Exercise objective: Go through the records below and return each line that has "coordinates" in it.

Start of Records

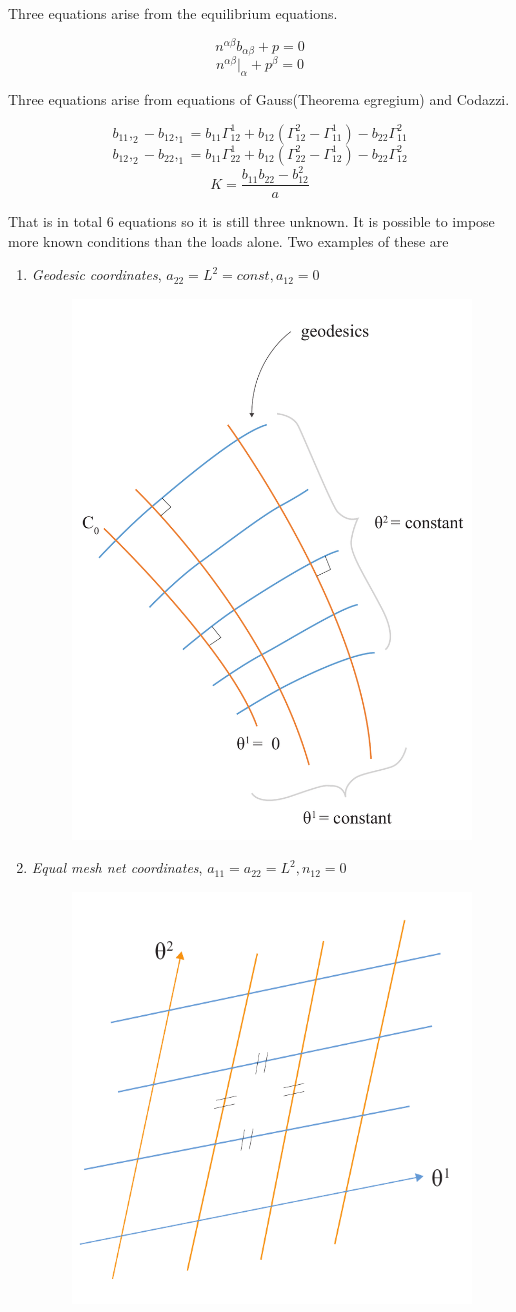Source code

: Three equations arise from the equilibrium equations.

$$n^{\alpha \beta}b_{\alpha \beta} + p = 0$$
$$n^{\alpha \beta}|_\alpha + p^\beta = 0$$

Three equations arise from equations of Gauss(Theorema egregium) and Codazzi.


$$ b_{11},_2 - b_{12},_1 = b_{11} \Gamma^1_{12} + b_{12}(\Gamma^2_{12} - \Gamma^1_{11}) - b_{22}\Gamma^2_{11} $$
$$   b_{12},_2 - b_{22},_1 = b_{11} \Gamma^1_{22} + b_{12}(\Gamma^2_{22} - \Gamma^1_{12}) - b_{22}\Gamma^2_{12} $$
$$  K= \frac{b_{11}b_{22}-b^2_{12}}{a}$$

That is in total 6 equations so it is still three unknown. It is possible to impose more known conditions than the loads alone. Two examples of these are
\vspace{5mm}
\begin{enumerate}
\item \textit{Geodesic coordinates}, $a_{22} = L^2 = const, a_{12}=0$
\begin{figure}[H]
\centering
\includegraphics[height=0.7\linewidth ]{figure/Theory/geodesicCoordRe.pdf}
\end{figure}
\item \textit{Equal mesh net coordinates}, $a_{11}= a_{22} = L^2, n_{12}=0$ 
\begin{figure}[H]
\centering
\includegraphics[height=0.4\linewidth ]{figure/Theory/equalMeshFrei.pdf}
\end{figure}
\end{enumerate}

End of Records

The completed task:
\item \textit{Geodesic coordinates}, $a_{22} = L^2 = const, a_{12}=0$
\item \textit{Equal mesh net coordinates}, $a_{11}= a_{22} = L^2, n_{12}=0$ 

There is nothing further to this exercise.